ZIGUINCHOR- Nomeado nesta quinta-feira, 10 de setembro, pelo presidente da República, ao término do Conselho de Ministros, Ousmane Diallo encara uma nova responsabilidade, mas não um mundo desconhecido. Professor do ensino secundário, formado em História e Geografia, é titular de um Mestrado em Urbanismo pela Universidade Gaston Berger de Saint-Louis e de um CAES obtido na Escola Normal Superior (FASTEF). A sua trajetória carrega também a marca do movimento associativo. Antigo presidente da ASC Néma Sapeurs, ali aprendeu o contato com as populações, a gestão de pessoas e sobretudo a arte de lidar com expectativas por vezes contraditórias.

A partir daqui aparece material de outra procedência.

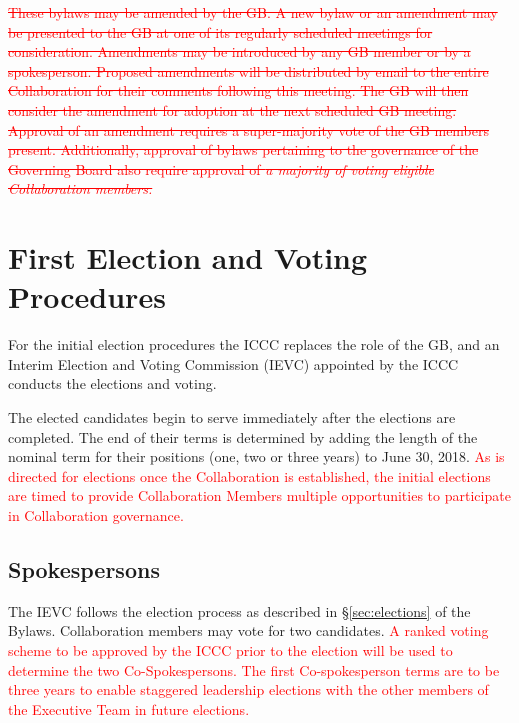 \documentclass[12pt]{article}
\begin{document}
\textcolor{red} {\sout{
These bylaws may be amended by the GB. A new bylaw or an amendment may be presented to the GB at one of its regularly scheduled meetings for consideration. Amendments may be introduced by any GB member or by a spokesperson. Proposed amendments will be distributed by email to the entire Collaboration for their comments following this meeting. The GB will then consider the amendment for adoption at the next scheduled GB meeting. Approval of an amendment requires a super-majority vote of the GB members present. Additionally, approval of bylaws pertaining to the governance of the Governing Board also require approval of  {\it a majority of voting eligible Collaboration members.}
}}




\appendix
\appendixpage
\addappheadtotoc  %



\section{First Election and Voting Procedures}
\label{app:first_election}

For the initial election procedures the ICCC replaces the role of the GB, and an Interim Election and Voting Commission (IEVC) appointed by the ICCC conducts the elections and voting.  

The elected candidates begin to serve immediately after the elections are completed. The end of their terms is determined by adding the length of the nominal term for their positions (one, two or three years) to June 30, 2018. 
\textcolor{red}{As is directed for elections once the Collaboration is established, the initial elections are timed to provide Collaboration Members multiple opportunities to participate in Collaboration governance. }

\subsection{Spokespersons} 
The IEVC follows the election process as described in \S\ref{sec:elections} of the Bylaws.  Collaboration members may vote for two candidates.  \textcolor{red}{A ranked voting scheme to be approved by the ICCC prior to the election will be used to determine the two Co-Spokespersons. 
The first Co-spokesperson terms are to be three years to enable staggered leadership elections with the other members of the Executive Team in future elections. }
\end{document}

Uma experiência que ele quer hoje transpor para um campus onde as reivindicações estudantis podem rapidamente transformar-se em tensões. “Eu percebo plenamente o peso da missão que o Chefe de Estado me confiou. Sou um homem de desafios e conheço bem o meio universitário, com toda a sua complexidade. Nesse ambiente por vezes tenso, a escuta deve ser o nosso primeiro reflexo. É recolhendo as queixas e buscando aparar as arestas que poderemos prevenir tensões e trazer a serenidade”, afirma ele, em entrevista ao “Le Soleil”.

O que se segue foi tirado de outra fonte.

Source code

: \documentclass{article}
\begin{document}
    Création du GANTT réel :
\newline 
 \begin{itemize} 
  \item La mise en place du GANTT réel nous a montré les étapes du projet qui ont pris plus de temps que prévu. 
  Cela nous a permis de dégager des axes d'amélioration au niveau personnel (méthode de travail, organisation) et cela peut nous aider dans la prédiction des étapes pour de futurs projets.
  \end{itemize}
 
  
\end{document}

O estudante no coração do dispositivo
Ousmane Diallo não quer instalar-se num gabinete e esperar que os problemas lhe venham. Ele promete ir ao encontro dos estudantes, ver as suas realidades e medir por si mesmo as suas dificuldades. Restauração e alojamento constituem as suas primeiras preocupações. “Os estudantes querem apenas viver e estudar em condições melhores. A aspiração principal deles é o bem-estar. Devemos, portanto, melhorar a restauração e o alojamento. A má qualidade das refeições não pode ser uma fatalidade, sobretudo quando estas refeições são subsidiadas pelo Estado. Assim que assumir o cargo, irei encontrá-los para ouvir as suas necessidades. Não resolveremos tudo num dia, mas devemos garantir as melhores condições possíveis”, sustenta Ousmane Diallo.
A sua concepção de autoridade resume-se em algumas palavras: proximidade, diálogo e confiança. Ele quer levar essa proximidade até ao ponto de partilhar o quotidiano dos estudantes. “Acredito profundamente no diálogo e no compromisso. Os estudantes são meus irmãos e irmãs. Quero ser um diretor próximo deles, capaz até de partilhar uma refeição com eles. É essa proximidade que permite compreender as suas preocupações e responder melhor às suas expectativas. Vou lutar pelo seu bem-estar”, assegura o novo diretor do CROUS-Z.
Um toque pessoal
Consolidar as conquistas, corrigir as insuficiências e imprimir a sua marca: eis a equação que o novo diretor pretende resolver. “Quero estabelecer uma verdadeira relação de confiança com os estudantes. Ninguém deve sentir-se inferior ou desconsiderado. Vamos preservar o que já existe, ao mesmo tempo em que damos o nosso toque pessoal, com a ambição de construir um ambiente universitário onde se viva e estude de facto bem”, insiste Ousmane Diallo.
Colocado à frente do CROUS-Z, o novo diretor pretende assim transformar a sua experiência de docente e de ator associativo numa força de proximidade. O seu primeiro desafio será convencer. A sua primeira arma, já a escolheu: o diálogo.